Another Insult From Verizon

SOLD: Western Electric antique wallmount telephone
I almost deleted the email as probable spam, but then I actually read it:

Thank you for being a loyal Verizon customer. At Verizon, we are committed to bring you the best suite of products and the most current capabilities, while providing the value and quality of service that you expect. From time to time, we must make changes to our product offering to meet these goals. Beginning May 6, 2012, we will no longer offer High Speed Internet without local voice service on the same account.

Let me get this straight — to reward my loyalty, and as part of their commitment to bringing me the value I expect, Verizon has decided that if I ever move and want to retain their DSL service I must also pay them every month for a landline phone that I don’t want and can’t use? I think “ridiculous” is among the nicer words I can use to describe that scenario. And even if I had enough use for a land line to get one, it surely wouldn’t be their outrageously overpriced service, it would be something like magicJack Plus which offers effectively the same thing for a tiny fraction of the price.

I guess I’m not the only one who refuses to overpay for a land line, and I suspect the problem here is that Verizon executives have clumsily responded to minimal demand for this overpriced service by holding the services people actually do want hostage. I don’t think that will work, and it surely won’t work on me. I’m grandfathered in, apparently, and hopefully that means as long as I stay at this address. But in a few years we’ll move, and if this policy is still in play at that time, that will be the last straw that finally pushes us to a different Internet service provider.

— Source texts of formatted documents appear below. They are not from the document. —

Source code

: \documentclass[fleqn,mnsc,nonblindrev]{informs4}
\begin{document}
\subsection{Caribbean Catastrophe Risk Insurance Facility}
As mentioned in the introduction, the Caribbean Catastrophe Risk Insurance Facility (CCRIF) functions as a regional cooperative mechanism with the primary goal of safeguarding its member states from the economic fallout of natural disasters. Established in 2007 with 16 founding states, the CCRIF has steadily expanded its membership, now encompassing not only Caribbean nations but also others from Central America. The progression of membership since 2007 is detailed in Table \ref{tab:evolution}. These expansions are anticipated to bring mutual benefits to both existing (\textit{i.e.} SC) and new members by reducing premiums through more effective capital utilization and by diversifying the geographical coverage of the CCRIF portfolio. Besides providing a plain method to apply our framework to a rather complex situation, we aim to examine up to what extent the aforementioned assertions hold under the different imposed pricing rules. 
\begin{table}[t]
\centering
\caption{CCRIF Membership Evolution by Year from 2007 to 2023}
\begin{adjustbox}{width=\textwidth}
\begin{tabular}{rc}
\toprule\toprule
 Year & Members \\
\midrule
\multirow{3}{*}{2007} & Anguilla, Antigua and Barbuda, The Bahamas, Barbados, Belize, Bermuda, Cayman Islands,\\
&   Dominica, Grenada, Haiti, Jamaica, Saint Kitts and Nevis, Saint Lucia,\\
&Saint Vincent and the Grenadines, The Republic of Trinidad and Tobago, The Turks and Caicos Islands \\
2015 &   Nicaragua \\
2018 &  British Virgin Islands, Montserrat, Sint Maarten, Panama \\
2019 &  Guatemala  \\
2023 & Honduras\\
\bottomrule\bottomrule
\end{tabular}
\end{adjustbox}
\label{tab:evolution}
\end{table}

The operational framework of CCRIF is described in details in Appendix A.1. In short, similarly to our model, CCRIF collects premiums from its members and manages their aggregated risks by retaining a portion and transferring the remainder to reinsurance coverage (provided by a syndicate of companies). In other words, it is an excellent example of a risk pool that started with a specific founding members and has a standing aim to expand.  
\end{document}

I wish all these telecommunications companies and other media companies would get it that people want a single telecommunications connection that’s reliable and fairly priced, and they want to use that single pipe as the conduit for all the other applications, whether voice, TV, or other, that they can then get from a competitive marketplace. Perhaps it’s because the few large companies in the telecommuncations space are a cartel supported by municipal guarantees of monopoly that they’re so slow to adapt to what their customers actually want, or perhaps they realize in an efficient system, they can’t compete, but whatever the reason, the end of companies like Verizon thinking that customers can be coerced like this is long overdue.